··· Data for the task

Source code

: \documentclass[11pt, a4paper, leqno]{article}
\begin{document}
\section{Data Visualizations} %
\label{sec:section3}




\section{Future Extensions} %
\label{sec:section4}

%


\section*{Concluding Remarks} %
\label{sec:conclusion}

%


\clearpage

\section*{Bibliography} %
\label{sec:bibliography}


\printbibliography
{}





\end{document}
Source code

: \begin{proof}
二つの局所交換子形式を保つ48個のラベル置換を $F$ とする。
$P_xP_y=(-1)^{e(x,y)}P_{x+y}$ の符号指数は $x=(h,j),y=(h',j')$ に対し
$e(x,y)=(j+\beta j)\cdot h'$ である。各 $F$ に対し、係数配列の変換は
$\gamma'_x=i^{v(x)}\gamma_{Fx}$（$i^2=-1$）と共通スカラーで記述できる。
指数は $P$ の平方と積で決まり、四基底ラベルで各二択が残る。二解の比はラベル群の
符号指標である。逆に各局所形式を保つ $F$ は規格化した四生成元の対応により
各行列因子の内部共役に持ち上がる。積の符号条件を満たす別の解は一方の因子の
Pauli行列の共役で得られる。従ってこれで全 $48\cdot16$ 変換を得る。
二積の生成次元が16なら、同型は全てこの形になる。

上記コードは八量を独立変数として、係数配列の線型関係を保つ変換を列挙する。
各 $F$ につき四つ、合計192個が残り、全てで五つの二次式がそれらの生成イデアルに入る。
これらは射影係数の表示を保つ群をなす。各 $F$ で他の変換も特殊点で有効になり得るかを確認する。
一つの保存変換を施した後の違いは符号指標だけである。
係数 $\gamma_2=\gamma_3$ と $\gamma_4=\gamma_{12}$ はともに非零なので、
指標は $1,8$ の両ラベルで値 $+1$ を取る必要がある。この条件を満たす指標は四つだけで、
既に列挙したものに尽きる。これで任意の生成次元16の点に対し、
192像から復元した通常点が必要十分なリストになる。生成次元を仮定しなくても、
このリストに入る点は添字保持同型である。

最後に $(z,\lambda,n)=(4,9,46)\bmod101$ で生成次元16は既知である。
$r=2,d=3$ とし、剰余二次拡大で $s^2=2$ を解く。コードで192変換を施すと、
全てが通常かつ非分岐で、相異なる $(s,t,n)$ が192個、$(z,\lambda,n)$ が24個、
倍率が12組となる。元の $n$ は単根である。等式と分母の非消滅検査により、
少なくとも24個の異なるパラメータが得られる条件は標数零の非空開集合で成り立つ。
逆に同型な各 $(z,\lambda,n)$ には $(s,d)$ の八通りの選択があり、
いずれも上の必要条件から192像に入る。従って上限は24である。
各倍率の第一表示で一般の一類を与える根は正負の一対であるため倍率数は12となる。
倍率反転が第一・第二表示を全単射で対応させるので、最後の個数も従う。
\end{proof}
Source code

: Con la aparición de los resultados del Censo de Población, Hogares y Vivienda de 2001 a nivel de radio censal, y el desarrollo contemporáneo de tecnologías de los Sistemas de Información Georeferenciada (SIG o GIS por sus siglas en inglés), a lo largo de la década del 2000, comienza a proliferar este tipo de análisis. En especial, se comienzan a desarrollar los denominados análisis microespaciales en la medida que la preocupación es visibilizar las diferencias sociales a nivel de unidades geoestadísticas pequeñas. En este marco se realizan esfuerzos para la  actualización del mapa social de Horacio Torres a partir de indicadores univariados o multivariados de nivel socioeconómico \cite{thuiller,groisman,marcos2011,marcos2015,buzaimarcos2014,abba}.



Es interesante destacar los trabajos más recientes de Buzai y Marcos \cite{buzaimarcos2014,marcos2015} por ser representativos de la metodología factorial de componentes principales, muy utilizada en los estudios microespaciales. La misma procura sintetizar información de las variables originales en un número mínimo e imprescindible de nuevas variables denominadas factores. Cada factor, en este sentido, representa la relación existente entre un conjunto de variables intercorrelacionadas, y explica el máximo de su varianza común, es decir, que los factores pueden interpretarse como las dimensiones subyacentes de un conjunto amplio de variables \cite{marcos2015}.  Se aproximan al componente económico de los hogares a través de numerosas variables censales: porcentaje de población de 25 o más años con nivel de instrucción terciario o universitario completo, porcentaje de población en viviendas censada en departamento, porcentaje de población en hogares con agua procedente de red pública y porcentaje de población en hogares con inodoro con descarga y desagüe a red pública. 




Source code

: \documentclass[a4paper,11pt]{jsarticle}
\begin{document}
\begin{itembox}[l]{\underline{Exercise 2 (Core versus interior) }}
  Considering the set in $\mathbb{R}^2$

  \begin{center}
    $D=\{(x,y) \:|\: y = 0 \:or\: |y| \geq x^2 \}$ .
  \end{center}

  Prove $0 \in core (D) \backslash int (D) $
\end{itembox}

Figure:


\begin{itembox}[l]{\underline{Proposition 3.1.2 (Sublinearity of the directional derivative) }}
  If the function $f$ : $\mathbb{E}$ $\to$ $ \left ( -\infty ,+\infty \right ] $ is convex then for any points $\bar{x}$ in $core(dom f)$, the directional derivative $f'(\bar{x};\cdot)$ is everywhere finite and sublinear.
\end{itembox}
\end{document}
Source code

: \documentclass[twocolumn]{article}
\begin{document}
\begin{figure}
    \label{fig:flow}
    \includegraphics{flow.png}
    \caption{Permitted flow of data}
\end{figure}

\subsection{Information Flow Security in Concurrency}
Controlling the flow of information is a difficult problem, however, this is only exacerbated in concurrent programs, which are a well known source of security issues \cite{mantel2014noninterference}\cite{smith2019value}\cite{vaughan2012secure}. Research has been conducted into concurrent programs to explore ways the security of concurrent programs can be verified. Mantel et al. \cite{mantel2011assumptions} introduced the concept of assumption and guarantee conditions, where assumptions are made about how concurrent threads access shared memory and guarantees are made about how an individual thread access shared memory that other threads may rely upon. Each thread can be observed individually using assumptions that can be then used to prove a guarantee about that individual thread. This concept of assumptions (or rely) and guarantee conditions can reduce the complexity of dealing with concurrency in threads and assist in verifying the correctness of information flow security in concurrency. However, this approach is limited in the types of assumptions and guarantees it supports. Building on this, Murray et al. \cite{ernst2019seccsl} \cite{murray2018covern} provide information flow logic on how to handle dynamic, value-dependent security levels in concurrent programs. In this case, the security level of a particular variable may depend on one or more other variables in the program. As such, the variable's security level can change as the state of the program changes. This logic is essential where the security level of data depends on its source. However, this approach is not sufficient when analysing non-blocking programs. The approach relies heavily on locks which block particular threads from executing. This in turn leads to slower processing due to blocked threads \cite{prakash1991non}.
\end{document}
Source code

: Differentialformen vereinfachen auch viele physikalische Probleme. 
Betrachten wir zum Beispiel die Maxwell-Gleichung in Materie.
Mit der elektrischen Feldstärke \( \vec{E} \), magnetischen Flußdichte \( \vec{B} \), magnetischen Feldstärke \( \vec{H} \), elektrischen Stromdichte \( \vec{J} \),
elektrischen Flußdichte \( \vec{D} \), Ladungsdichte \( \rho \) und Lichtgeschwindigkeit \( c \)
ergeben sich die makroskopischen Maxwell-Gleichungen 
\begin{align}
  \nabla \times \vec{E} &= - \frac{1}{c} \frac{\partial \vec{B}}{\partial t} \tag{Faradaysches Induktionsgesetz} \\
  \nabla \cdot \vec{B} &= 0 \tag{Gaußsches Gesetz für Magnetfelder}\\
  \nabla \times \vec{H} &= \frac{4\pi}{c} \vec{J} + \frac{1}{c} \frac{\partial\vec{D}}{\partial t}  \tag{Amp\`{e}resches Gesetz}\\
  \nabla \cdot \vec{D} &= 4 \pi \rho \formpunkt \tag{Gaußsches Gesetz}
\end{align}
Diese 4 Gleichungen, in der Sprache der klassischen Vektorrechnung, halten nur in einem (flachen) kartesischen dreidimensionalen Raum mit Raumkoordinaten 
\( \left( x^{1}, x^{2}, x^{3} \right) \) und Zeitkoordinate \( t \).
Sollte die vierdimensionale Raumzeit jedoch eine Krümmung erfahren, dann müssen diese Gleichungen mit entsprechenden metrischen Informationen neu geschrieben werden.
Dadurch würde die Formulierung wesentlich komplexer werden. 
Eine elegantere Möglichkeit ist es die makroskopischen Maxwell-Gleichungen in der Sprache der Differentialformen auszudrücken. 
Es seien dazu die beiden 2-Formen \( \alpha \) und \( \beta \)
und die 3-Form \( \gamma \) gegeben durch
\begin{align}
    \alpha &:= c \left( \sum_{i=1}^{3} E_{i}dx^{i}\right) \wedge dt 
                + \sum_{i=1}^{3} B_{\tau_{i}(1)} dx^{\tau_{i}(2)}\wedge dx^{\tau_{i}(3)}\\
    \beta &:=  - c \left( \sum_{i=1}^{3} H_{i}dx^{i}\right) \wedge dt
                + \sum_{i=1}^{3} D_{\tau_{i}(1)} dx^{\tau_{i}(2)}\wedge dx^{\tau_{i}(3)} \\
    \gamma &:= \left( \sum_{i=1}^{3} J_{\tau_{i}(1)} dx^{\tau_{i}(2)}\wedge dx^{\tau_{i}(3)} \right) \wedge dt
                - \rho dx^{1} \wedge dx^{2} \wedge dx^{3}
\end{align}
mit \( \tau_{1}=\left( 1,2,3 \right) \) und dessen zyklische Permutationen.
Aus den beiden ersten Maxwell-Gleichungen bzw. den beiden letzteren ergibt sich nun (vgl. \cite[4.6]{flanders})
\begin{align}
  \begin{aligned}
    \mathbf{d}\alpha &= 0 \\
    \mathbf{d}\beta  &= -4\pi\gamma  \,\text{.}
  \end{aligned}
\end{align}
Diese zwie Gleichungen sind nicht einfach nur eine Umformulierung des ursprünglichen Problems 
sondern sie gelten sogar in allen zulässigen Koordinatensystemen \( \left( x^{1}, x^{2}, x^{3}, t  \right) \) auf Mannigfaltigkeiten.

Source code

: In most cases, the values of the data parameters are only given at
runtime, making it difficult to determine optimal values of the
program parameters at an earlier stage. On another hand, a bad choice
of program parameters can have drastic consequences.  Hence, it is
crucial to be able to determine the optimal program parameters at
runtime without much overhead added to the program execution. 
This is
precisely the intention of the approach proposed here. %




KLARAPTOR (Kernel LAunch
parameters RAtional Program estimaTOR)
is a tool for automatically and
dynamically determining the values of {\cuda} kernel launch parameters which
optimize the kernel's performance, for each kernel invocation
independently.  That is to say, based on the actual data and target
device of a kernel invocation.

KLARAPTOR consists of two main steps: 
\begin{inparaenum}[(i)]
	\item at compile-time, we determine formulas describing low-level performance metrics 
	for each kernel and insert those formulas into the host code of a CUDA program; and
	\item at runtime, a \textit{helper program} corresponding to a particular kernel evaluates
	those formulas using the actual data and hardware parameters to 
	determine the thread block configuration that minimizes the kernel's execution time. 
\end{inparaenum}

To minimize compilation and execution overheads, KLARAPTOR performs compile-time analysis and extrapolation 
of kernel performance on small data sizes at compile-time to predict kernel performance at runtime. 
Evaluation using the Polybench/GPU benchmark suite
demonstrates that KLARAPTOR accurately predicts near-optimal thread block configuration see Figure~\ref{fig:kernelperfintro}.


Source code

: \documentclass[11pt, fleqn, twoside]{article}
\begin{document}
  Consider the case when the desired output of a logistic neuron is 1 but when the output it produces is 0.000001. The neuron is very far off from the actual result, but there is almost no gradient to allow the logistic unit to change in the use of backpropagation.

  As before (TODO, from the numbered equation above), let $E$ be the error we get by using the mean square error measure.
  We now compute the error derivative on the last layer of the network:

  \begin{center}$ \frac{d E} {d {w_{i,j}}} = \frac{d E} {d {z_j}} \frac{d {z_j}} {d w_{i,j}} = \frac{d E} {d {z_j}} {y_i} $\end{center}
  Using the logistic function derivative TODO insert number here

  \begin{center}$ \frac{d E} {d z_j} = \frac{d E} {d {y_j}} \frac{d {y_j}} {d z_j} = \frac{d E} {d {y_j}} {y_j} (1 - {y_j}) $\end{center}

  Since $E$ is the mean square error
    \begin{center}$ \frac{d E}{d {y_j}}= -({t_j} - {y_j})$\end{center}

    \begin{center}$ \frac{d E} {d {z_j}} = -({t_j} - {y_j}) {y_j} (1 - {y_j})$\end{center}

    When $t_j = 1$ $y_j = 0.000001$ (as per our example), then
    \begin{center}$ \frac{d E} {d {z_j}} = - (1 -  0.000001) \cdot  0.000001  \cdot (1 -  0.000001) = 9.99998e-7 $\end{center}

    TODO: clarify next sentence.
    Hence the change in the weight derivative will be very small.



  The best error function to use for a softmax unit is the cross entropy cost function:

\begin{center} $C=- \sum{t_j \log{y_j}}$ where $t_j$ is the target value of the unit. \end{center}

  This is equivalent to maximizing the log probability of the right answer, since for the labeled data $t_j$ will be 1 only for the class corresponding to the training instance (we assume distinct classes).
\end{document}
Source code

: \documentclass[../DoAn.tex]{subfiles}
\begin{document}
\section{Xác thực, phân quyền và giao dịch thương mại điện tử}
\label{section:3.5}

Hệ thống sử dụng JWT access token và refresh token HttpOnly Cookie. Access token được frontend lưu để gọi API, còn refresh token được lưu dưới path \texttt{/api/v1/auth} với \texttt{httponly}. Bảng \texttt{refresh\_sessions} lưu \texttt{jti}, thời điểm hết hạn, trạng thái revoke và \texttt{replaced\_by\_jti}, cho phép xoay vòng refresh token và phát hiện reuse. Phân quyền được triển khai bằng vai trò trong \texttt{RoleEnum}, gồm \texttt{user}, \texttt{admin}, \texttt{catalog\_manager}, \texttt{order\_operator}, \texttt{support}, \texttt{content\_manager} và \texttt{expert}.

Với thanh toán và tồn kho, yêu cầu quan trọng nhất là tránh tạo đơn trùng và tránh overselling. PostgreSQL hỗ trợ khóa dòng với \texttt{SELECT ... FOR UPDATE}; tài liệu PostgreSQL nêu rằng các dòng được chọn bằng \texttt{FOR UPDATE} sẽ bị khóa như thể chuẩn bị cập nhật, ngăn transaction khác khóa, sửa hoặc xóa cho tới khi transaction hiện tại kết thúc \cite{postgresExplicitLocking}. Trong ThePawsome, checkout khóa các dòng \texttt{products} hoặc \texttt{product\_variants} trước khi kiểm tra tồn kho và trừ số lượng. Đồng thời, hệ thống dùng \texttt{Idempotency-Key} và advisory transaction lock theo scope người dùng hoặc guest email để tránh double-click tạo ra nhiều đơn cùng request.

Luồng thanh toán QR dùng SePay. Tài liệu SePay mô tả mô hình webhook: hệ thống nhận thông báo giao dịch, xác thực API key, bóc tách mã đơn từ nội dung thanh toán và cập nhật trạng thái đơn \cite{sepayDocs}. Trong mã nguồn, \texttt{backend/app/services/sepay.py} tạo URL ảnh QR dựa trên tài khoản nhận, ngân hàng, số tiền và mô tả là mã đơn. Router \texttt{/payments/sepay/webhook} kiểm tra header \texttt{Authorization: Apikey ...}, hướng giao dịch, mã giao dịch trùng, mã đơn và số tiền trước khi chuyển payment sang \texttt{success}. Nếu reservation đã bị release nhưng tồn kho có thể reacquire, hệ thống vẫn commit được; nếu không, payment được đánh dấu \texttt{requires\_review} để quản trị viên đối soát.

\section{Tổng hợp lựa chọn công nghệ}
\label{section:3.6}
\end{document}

······

# What is being asked:
Precisely the lines between those holding "dessen zyklische Permutationen." and "program parameters at an", inclusive, are to be reproduced from the listing above, with nothing added.

# Response box:
mit \( \tau_{1}=\left( 1,2,3 \right) \) und dessen zyklische Permutationen.
Aus den beiden ersten Maxwell-Gleichungen bzw. den beiden letzteren ergibt sich nun (vgl. \cite[4.6]{flanders})
\begin{align}
  \begin{aligned}
    \mathbf{d}\alpha &= 0 \\
    \mathbf{d}\beta  &= -4\pi\gamma  \,\text{.}
  \end{aligned}
\end{align}
Diese zwie Gleichungen sind nicht einfach nur eine Umformulierung des ursprünglichen Problems 
sondern sie gelten sogar in allen zulässigen Koordinatensystemen \( \left( x^{1}, x^{2}, x^{3}, t  \right) \) auf Mannigfaltigkeiten.

Source code

: In most cases, the values of the data parameters are only given at
runtime, making it difficult to determine optimal values of the
program parameters at an earlier stage. On another hand, a bad choice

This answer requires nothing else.